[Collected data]
'''

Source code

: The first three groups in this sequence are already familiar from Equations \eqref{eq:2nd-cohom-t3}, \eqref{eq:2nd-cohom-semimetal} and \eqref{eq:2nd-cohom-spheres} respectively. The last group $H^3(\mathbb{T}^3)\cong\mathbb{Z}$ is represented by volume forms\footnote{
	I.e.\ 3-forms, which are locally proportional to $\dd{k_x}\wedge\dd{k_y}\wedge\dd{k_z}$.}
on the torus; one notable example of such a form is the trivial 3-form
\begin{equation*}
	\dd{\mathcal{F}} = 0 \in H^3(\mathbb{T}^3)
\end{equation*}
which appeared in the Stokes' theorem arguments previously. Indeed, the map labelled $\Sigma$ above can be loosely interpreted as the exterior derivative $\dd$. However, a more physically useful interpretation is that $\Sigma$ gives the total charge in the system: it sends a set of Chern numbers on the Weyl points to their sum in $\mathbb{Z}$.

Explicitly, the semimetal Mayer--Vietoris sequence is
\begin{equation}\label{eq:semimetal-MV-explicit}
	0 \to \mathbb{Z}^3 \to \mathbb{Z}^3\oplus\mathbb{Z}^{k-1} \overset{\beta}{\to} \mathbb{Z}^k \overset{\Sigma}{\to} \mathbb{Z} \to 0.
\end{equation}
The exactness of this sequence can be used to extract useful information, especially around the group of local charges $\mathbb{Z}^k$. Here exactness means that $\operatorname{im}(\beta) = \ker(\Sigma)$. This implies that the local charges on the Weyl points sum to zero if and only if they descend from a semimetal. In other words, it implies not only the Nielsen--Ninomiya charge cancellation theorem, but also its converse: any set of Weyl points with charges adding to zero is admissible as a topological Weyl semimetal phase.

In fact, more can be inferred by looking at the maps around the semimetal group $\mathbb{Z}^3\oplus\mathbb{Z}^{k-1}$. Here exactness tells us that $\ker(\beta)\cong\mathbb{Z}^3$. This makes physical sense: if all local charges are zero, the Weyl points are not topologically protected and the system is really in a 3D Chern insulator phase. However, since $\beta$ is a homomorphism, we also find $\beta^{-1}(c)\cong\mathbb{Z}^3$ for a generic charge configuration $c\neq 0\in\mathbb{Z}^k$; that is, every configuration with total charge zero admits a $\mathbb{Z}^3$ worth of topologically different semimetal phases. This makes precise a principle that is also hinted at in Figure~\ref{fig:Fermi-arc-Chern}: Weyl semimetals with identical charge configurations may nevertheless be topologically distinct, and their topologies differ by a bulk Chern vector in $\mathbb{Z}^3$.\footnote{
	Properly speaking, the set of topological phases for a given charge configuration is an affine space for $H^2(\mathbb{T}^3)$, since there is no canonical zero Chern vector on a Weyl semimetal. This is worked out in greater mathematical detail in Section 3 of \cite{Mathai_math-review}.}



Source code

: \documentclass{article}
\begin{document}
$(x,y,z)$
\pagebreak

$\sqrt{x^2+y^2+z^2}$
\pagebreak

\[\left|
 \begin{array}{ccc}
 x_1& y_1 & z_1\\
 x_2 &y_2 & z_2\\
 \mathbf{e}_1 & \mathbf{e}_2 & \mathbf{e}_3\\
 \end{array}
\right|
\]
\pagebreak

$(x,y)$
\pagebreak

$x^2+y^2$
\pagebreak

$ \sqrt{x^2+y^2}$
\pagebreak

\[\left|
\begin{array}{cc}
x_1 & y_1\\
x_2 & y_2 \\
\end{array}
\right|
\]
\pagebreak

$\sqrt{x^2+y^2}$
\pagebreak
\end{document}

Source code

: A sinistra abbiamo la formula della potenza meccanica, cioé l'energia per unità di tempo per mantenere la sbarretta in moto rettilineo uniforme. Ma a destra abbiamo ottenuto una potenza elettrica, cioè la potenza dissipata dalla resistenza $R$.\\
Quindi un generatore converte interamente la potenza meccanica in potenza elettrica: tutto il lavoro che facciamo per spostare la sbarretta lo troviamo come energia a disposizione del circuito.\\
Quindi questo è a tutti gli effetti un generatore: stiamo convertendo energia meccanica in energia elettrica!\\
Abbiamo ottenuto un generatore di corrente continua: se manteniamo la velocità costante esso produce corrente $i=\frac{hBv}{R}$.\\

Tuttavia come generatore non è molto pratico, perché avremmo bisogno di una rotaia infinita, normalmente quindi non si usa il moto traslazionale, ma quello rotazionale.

'''

#### [WHAT YOU SHOULD DO]
For the string "begin", return every line of the data where it appears.

#### [SOLUTION TO THE EXERCISE]
\begin{equation*}
\begin{equation}\label{eq:semimetal-MV-explicit}
\begin{document}
 \begin{array}{ccc}
\begin{array}{cc}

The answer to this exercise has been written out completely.